(Stored data)
════════════════
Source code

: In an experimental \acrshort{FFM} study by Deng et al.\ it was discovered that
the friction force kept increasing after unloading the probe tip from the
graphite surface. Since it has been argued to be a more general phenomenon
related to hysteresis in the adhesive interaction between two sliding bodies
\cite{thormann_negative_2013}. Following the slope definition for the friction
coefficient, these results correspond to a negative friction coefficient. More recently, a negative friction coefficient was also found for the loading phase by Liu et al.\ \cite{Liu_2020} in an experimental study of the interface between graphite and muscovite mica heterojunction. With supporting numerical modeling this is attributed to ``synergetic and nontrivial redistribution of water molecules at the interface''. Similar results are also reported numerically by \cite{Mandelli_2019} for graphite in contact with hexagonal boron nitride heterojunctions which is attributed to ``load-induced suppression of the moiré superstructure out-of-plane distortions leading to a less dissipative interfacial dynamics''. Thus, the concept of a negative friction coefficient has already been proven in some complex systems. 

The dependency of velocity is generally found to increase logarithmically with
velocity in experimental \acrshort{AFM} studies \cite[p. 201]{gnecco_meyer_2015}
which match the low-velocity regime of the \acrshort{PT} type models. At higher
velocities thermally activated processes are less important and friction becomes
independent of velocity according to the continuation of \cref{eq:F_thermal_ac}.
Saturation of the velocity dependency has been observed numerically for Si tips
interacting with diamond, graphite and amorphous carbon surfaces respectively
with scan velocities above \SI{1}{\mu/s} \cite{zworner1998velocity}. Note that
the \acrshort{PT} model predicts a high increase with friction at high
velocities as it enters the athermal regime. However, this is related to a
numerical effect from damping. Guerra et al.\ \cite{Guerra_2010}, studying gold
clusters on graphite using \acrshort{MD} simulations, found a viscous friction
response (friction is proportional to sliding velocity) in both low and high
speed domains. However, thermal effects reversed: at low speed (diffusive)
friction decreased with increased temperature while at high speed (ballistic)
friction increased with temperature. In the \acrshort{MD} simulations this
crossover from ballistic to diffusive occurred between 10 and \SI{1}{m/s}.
════════════════
§ **Try it**
Only lines that include "temperature" belong in the answer; return them from the entries above.

§ **Answer box**
friction decreased with increased temperature while at high speed (ballistic)
friction increased with temperature. In the \acrshort{MD} simulations this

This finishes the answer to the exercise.